> **WORK INSTRUCTIONS**
After locating the line that contains "for short. It" in the data below, set down exactly that line and each one after it through the line that contains "The True Score ($T$)", and nothing more.

> **Source texts of formatted documents**
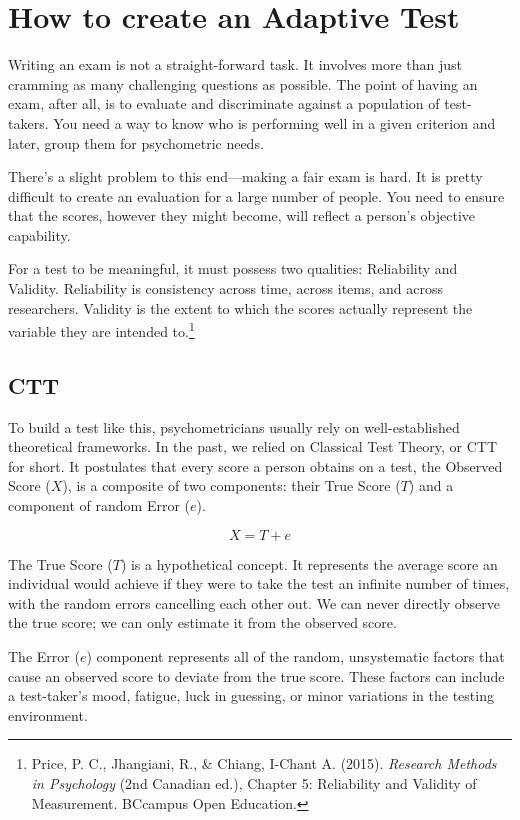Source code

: \documentclass{article}
\begin{document}
\section*{How to create an Adaptive Test}

Writing an exam is not a straight-forward task. It involves more than just 
cramming as many challenging questions as possible. The point of having an exam, 
after all, is to evaluate and discriminate against a population of test-takers. 
You need a way to know who is performing well in a given criterion and later, 
group them for psychometric needs. 

There’s a slight problem to this end—making a fair exam is hard. It is pretty 
difficult to create an evaluation for a large number of people. You need to 
ensure that the scores, however they might become, will reflect a person’s 
objective capability.

For a test to be meaningful, it must possess two qualities: Reliability and 
Validity. Reliability is consistency across time, across items, and across 
researchers. Validity is the extent to which the scores actually represent 
the variable they are intended to.\footnote{Price, P. C., Jhangiani, R., \& Chiang, I-Chant A. (2015). \textit{Research Methods in Psychology} (2nd Canadian ed.), Chapter 5: Reliability and Validity of Measurement. BCcampus Open Education.}

\subsection*{CTT}

To build a test like this, psychometricians usually rely on well-established 
theoretical frameworks. In the past, we relied on Classical Test Theory, or CTT 
for short. It postulates that every score a person obtains on a test, the 
Observed Score ($X$), is a composite of two components: their True Score ($T$) 
and a component of random Error ($e$). 

\[
X = T + e
\]

The True Score ($T$) is a hypothetical concept. It represents the average score an 
individual would achieve if they were to take the test an infinite number of times,
 with the random errors cancelling each other out. We can never directly observe the
  true score; we can only estimate it from the observed score. 

The Error ($e$) component represents all of the random, unsystematic factors that cause an observed score to deviate from the true score. These factors can include a test-taker's mood, fatigue, luck in guessing, or minor variations in the testing environment.
\end{document}
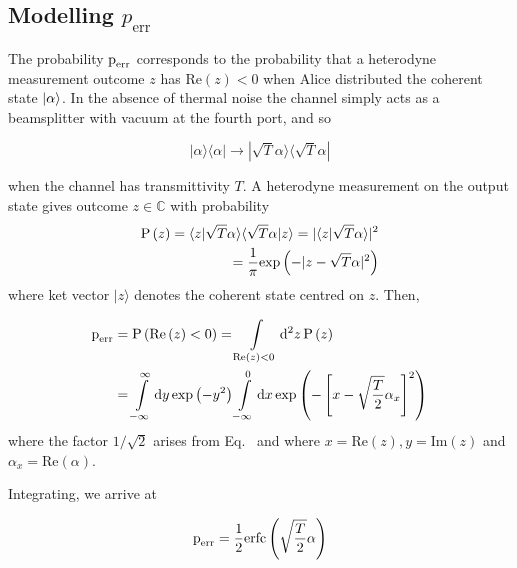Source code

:\subsection{Modelling $p_{\text{err}}$}

The probability $\text{p}_{\text{err}}$ corresponds to the probability that a heterodyne measurement outcome $z$ has $\text{Re}\left(z\right) < 0$ when Alice distributed the coherent state $\ket{\alpha}$. In the absence of thermal noise the channel simply acts as a beamsplitter with vacuum at the fourth port, and so

\begin{equation}
|\alpha\rangle\langle\alpha| \rightarrow |\sqrt{T}\alpha\rangle\langle\sqrt{T}\alpha|
\end{equation}

\noindent when the channel has transmittivity $T$.  A heterodyne measurement on the output state gives outcome $z \in \mathbb{C}$ with probability
\begin{align}
\text{P}\left(z\right) = \langle z | \sqrt{T}\alpha\rangle\langle\sqrt{T}\alpha|z\rangle = |\langle z | \sqrt{T} \alpha \rangle |^2& \notag \\
= \frac{1}{\pi}\text{exp}\left( - | z - \sqrt{T}\alpha |^2 \right)&
\end{align}
where ket vector $|z\rangle$ denotes the coherent state centred on $z$. Then,

\begin{align}
\text{p}_{\text{err}} &= \text{P}\left(\text{Re}\left(z\right)<0\right) = \int\limits_{\text{Re}\left(z\right)<0}\mathop{}\!\mathrm{d^2} z \, \text{P}\left(z\right) \notag \\
&= \int\limits_{-\infty}^{\infty} \mathrm{d} y \, \text{exp}\left(-y^2\right) \int\limits_{-\infty}^{0} \mathrm{d} x \, \text{exp}\left(-\left[x - \sqrt{\frac{T}{2}}\alpha_x\right]^2\right)
\end{align}
where the factor $1/\sqrt{2}$ arises from Eq.~ %
and where $x = \text{Re}\left(z\right), y = \text{Im}\left(z\right)$ and $\alpha_x = \text{Re}\left(\alpha\right)$. 

Integrating, we arrive at

\begin{equation}\label{eqn:perr}
\text{p}_{\text{err}} = \frac{1}{2}\text{erfc}\left(\sqrt{\frac{T}{2}}\alpha\right)
\end{equation}

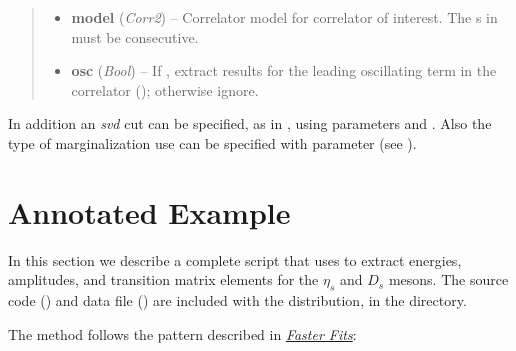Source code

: \documentclass[letterpaper,10pt,english]{sphinxmanual}
\begin{document}
\begin{fulllineitems}
\begin{quote}
\begin{description}
\begin{itemize}
\item {} 
\textbf{model} (\emph{Corr2}) -- Correlator model for correlator of interest. The s
in  must be consecutive.

\item {} 
\textbf{osc} (\emph{Bool}) -- If , extract results for the leading oscillating
term in the correlator (); otherwise ignore.

\end{itemize}

\end{description}\end{quote}

In addition an \emph{svd} cut can be specified, as in {\hyperref[corrfitter:corrfitter.CorrFitter]{}}, using
parameters  and . Also the type of marginalization
use can be specified with parameter  (see {\hyperref[corrfitter:corrfitter.CorrFitter]{}}).

\end{fulllineitems}



\section{Annotated Example}
\label{corrfitter:annotated-example}\label{corrfitter:id2}
In this section we describe a complete script that uses  to
extract energies, amplitudes, and transition matrix elements for  the
$\eta_s$ and $D_s$ mesons. The source code () and
data file () are included with the 
distribution, in the  directory.

The  method follows the pattern described in {\hyperref[corrfitter:faster-fits]{\emph{Faster Fits}}}:
\end{document}
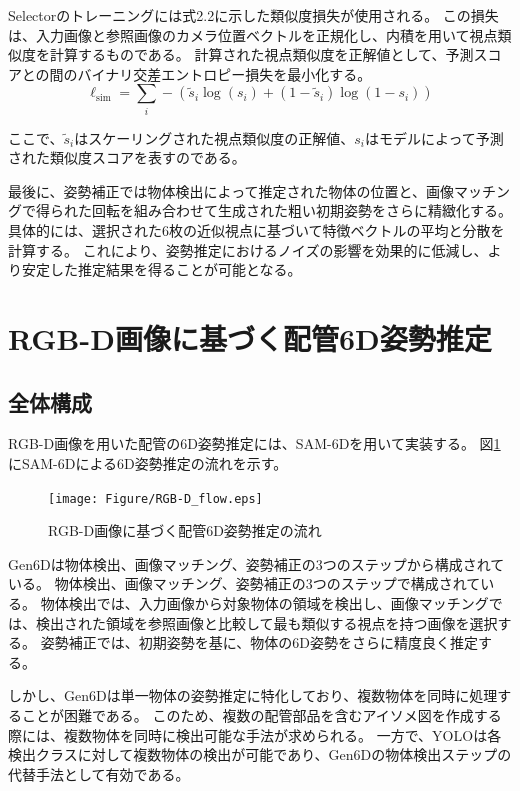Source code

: Selectorのトレーニングには式2.2に示した類似度損失が使用される。
この損失は、入力画像と参照画像のカメラ位置ベクトルを正規化し、内積を用いて視点類似度を計算するものである。
計算された視点類似度を正解値として、予測スコアとの間のバイナリ交差エントロピー損失を最小化する。
\begin{equation}
	\ell_{\text{sim}} = \sum_{i} - \left( \tilde{s}_i \log(s_i) + (1 - \tilde{s}_i) \log(1 - s_i) \right)
	\tag{2.2}
\end{equation}
	
ここで、\(\tilde{s}_i\)はスケーリングされた視点類似度の正解値、\(s_i\)はモデルによって予測された類似度スコアを表すのである。

最後に、姿勢補正では物体検出によって推定された物体の位置と、画像マッチングで得られた回転を組み合わせて生成された粗い初期姿勢をさらに精緻化する。
具体的には、選択された6枚の近似視点に基づいて特徴ベクトルの平均と分散を計算する。
これにより、姿勢推定におけるノイズの影響を効果的に低減し、より安定した推定結果を得ることが可能となる。


\section{RGB-D画像に基づく配管6D姿勢推定}
\subsection{全体構成}
RGB-D画像を用いた配管の6D姿勢推定には、SAM-6Dを用いて実装する。
図\ref{fig:f6}にSAM-6Dによる6D姿勢推定の流れを示す。
\begin{figure}[htbt]
	\centering
	 \texttt{[image: Figure/RGB-D\_flow.eps]}
	 \caption{RGB-D画像に基づく配管6D姿勢推定の流れ}
	 \label{fig:f6}
\end{figure}

Gen6Dは物体検出、画像マッチング、姿勢補正の3つのステップから構成されている。
物体検出、画像マッチング、姿勢補正の3つのステップで構成されている。
物体検出では、入力画像から対象物体の領域を検出し、画像マッチングでは、検出された領域を参照画像と比較して最も類似する視点を持つ画像を選択する。
姿勢補正では、初期姿勢を基に、物体の6D姿勢をさらに精度良く推定する。

しかし、Gen6Dは単一物体の姿勢推定に特化しており、複数物体を同時に処理することが困難である。
このため、複数の配管部品を含むアイソメ図を作成する際には、複数物体を同時に検出可能な手法が求められる。
一方で、YOLOは各検出クラスに対して複数物体の検出が可能であり、Gen6Dの物体検出ステップの代替手法として有効である。

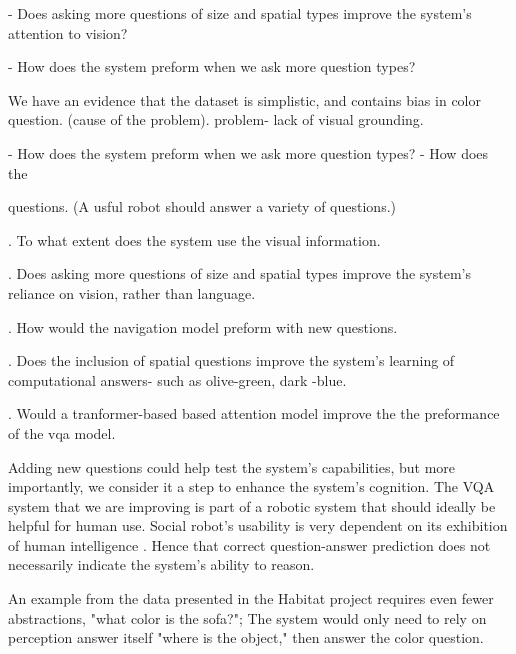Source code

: - Does asking more questions of size and spatial types improve the system's attention to vision?

- How does the system preform when we ask more question types?


We have an evidence that the dataset is simplistic, and contains bias in color question. (cause of the problem). problem- lack of visual grounding. 

- How does the system preform when we ask more question types?
- How does the 

questions. (A usful robot should answer a variety of questions.)

. To what extent does the system use  the visual information.

. Does asking more questions of size and spatial types improve the system's reliance on vision, rather than language.

. How would the navigation model preform with new questions. 


. Does the inclusion of spatial questions improve the system's learning of computational answers- such as olive-green, dark -blue. 

. Would a tranformer-based based attention model improve the the preformance of the vqa model. 

Adding new questions could help test the system's capabilities, but more importantly, we consider it a step to enhance the system's cognition. The VQA system that we are improving is part of a robotic system that should ideally be helpful for human use. Social robot's usability is very dependent on its exhibition of human intelligence \cite{fong2003survey}. Hence that correct question-answer prediction does not necessarily indicate the system's ability to reason. 

An example from the data presented in the Habitat project requires even fewer abstractions, "what color is the sofa?"; The system would only need to rely on perception answer itself "where is the object," then answer the color question.
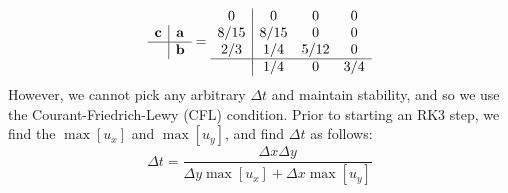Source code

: \documentclass[12pt, reqno]{amsart}
\begin{document}
\begin{equation}
    \begin{array}{c | c}
        \mathbf{c} & \mathbf{a} \\
        \hline
        & \mathbf{b}
    \end{array} = \begin{array}{c | cccc }
        0 & 0 & 0 & 0 \\
        8/15 & 8/15 & 0 & 0\\
        2/3 & 1/4 & 5/12 & 0\\
        \hline
            & 1/4 & 0 & 3/4
    \end{array}
\end{equation}
However, we cannot pick any arbitrary $\Delta t$ and maintain stability, and so we use the Courant-Friedrich-Lewy (CFL) condition. Prior to starting an RK3 step, we find the $\max \left[ u_x \right]$ and $\max \left[ u_y \right]$, and find $\Delta t$ as follows:
\begin{equation}
    \Delta t = \frac{\Delta x \Delta y}{\Delta y \max \left[ u_x \right] + \Delta x \max \left[ u_y \right]}
\end{equation}
\end{document}

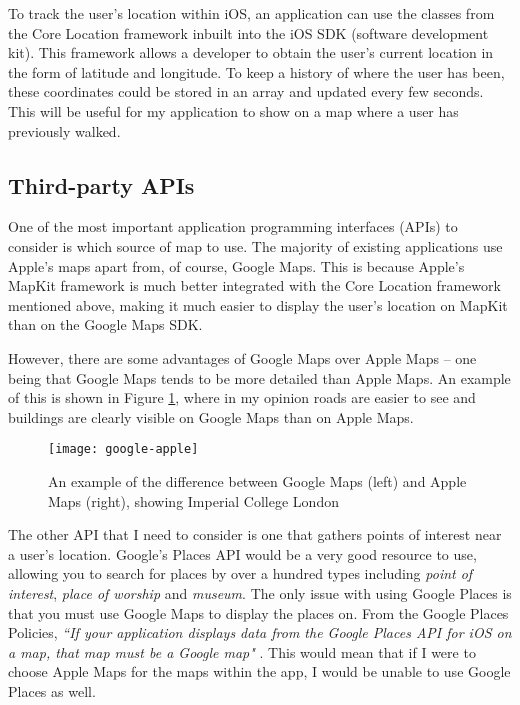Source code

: To track the user's location within iOS, an application can use the classes from the Core Location framework \cite{AppleInc.} inbuilt into the iOS SDK (software development kit). This framework allows a developer to obtain the user's current location in the form of latitude and longitude. To keep a history of where the user has been, these coordinates could be stored in an array and updated every few seconds. This will be useful for my application to show on a map where a user has previously walked.


\subsection{Third-party APIs} \label{subsection:background-apis}

One of the most important application programming interfaces (APIs) to consider is which source of map to use. The majority of existing applications use Apple's maps apart from, of course, Google Maps. This is because Apple's MapKit framework \cite{AppleInc.a} is much better integrated with the Core Location framework mentioned above, making it much easier to display the user's location on MapKit than on the Google Maps SDK.

However, there are some advantages of Google Maps over Apple Maps -- one being that Google Maps tends to be more detailed than Apple Maps. An example of this is shown in Figure \ref{fig:google-apple}, where in my opinion roads are easier to see and buildings are clearly visible on Google Maps than on Apple Maps.

\begin{figure}[hbt]
  \centering
  \texttt{[image: google-apple]}
  \caption{An example of the difference between Google Maps (left) and Apple Maps (right), showing Imperial College London}
  \label{fig:google-apple}
\end{figure}

The other API that I need to consider is one that gathers points of interest near a user's location. Google's Places API \cite{GoogleInc.b} would be a very good resource to use, allowing you to search for places by over a hundred types including \textit{point of interest}, \textit{place of worship} and \textit{museum}. The only issue with using Google Places is that you must use Google Maps to display the places on. From the Google Places Policies, \textit{``If your application displays data from the Google Places API for iOS on a map, that map must be a Google map"} \cite{GoogleInc.c}. This would mean that if I were to choose Apple Maps for the maps within the app, I would be unable to use Google Places as well.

> **OUTPUT FOR THIS EXERCISE**
for short. It postulates that every score a person obtains on a test, the 
Observed Score ($X$), is a composite of two components: their True Score ($T$) 
and a component of random Error ($e$). 

\[
X = T + e
\]

The True Score ($T$) is a hypothetical concept. It represents the average score an 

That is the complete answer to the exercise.